Au siège de la CFE-CGC, il a présenté, le 21 octobre dernier, les résultats de l’étude « Disparités salariales et performance des organisations » menée par l’Institut de recherches économiques et sociales (IRES) avec la CFE-CGC. Le colloque (voir le replay vidéo) était animé par Nicolas Blanc, secrétaire national confédéral à la transition économique. L’étude vise à recenser l’ensemble des contributions et études statistiques pour évaluer les effets de la disparité salariale sur la performance. Pas moins de 115 études comprenant 1 200 estimations statistiques ont été récoltées, portant sur 20 pays entre 1990 et 2023. Malgré tout, le besoin de travaux supplémentaires sur l’Hexagone a été très tôt exprimé par Patrice Laroche : « Sur les 115 études pertinentes trouvées, seules deux portaient sur la France. »
UNE QUESTION DE CULTURE
Premier constat : une très forte hétérogénéité dans les résultats obtenus, notamment à cause des différences culturelles. Le fait que les disparités salariales ne sont pas perçues de manière équivalente d’un pays ou d’une profession à l’autre peut parfois être vu comme une excellente chose. Patrice Laroche prend l’exemple de la France et des États-Unis, où l’esprit de compétition et de perception des richesses est très différent. « Aux USA, les forts écarts de salaire et leur progression sont acceptés, voire souhaités. Un PDG qui gagne considérablement plus que ses employés est vu comme un signe de reconnaissance et d’ascension sociale. L’Américain moyen en profitera aussi s’il travaille beaucoup et devient PDG. Quand les salaires des PDG avaient été rendus transparents, les PDG les moins bien payés avaient revendiqué un salaire aussi élevé que les autres ! »

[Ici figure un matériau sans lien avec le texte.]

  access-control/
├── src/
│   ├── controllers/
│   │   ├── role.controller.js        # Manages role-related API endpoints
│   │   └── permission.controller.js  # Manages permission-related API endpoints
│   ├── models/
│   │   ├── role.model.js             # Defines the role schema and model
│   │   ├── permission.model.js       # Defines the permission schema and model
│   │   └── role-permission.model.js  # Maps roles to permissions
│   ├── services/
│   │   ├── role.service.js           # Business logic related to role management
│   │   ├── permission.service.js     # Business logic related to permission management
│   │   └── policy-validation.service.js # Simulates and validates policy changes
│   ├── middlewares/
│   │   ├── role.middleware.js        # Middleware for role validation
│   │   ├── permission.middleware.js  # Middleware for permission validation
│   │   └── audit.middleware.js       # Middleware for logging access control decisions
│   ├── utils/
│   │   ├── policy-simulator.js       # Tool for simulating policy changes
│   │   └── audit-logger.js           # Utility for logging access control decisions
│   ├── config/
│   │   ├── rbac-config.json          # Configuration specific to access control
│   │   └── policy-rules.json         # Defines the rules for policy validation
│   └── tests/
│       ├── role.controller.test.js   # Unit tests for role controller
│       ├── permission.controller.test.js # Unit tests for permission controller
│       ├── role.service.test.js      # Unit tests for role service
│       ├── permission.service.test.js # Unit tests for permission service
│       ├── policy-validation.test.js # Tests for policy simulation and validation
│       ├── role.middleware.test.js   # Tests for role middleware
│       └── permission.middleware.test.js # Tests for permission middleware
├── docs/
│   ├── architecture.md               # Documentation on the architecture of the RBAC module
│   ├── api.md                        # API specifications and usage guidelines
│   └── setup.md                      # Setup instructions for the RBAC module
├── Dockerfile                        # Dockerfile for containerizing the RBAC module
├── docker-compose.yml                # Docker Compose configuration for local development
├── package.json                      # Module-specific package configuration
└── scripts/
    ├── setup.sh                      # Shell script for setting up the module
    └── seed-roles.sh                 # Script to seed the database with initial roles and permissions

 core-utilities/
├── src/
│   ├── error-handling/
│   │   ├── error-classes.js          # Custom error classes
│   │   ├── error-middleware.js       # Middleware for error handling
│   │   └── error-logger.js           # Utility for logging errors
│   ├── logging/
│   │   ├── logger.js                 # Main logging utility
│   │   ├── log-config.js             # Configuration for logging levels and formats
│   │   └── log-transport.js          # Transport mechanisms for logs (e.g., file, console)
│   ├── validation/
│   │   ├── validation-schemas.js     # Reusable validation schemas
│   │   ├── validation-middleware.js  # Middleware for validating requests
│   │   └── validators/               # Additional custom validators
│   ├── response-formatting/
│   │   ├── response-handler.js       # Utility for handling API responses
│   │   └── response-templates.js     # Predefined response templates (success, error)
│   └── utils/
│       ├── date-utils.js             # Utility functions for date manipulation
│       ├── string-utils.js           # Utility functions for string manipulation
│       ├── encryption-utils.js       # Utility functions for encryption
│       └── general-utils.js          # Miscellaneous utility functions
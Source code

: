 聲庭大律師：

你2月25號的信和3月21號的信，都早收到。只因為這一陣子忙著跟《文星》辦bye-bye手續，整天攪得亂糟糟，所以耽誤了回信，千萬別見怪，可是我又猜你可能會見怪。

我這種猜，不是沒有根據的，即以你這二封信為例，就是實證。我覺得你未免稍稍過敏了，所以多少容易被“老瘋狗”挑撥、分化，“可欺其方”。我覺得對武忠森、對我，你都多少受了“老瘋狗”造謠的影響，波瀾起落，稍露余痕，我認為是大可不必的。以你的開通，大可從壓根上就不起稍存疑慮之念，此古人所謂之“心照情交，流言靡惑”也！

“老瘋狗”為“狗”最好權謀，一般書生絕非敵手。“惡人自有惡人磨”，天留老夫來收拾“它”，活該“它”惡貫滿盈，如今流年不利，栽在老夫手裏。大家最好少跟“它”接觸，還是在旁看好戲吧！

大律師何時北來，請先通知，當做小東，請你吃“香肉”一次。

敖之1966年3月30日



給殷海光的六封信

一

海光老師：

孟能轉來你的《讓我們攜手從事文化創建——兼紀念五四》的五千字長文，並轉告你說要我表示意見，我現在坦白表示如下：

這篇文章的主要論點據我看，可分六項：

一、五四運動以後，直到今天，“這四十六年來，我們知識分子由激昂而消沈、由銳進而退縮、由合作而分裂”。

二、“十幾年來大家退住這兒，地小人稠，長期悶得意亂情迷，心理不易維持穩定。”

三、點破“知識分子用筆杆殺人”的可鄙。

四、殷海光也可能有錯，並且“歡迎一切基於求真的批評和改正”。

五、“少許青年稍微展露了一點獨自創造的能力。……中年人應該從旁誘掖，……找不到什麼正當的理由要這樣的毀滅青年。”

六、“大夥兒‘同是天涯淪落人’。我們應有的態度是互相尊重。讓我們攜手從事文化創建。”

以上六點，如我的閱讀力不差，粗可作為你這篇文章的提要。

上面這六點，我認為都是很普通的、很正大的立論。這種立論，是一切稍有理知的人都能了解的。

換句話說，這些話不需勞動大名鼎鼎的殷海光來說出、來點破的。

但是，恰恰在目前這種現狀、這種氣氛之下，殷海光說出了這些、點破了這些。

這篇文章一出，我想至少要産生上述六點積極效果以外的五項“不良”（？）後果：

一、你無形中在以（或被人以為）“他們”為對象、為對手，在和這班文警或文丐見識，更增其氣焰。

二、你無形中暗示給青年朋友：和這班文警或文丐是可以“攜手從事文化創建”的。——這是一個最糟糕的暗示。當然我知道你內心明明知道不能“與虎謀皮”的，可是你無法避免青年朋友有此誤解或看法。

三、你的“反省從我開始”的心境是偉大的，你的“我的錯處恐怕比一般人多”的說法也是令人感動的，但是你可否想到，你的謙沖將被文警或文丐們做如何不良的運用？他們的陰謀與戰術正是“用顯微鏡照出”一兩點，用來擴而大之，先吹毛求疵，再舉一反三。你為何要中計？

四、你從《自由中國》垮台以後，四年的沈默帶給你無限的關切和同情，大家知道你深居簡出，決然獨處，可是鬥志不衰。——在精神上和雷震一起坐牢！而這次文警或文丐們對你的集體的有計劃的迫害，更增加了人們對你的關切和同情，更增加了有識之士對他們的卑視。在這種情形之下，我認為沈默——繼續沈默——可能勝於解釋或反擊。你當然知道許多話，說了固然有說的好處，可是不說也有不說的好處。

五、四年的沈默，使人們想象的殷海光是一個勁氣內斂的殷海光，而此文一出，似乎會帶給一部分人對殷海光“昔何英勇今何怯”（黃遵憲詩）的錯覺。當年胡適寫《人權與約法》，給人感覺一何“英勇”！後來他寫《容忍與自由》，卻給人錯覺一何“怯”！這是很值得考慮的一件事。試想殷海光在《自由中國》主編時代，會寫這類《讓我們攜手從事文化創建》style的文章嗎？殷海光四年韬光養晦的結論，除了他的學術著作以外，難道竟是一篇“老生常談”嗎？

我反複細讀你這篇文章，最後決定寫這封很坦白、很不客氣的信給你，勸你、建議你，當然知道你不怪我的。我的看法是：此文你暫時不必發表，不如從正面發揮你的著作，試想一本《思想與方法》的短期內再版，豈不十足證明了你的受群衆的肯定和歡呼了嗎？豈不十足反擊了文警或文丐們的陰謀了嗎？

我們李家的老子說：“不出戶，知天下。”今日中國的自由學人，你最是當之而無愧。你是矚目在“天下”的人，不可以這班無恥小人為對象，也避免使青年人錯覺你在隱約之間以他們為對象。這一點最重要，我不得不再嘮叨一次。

À l’inverse, en France, les fortes différences entre les plus hauts revenus et ceux des salariés sont parfois perçues comme une injustice. « Le haut salaire n’est pas vu comme reflétant les compétences ou le mérite, mais plutôt comme de la chance, le fait d’être bien né, ou la capacité de se rapprocher de la bonne personne au bon moment. » Ces différences culturelles, appelées « effet signal » et « effet tunnel », expliquent en partie l’hétérogénéité des résultats.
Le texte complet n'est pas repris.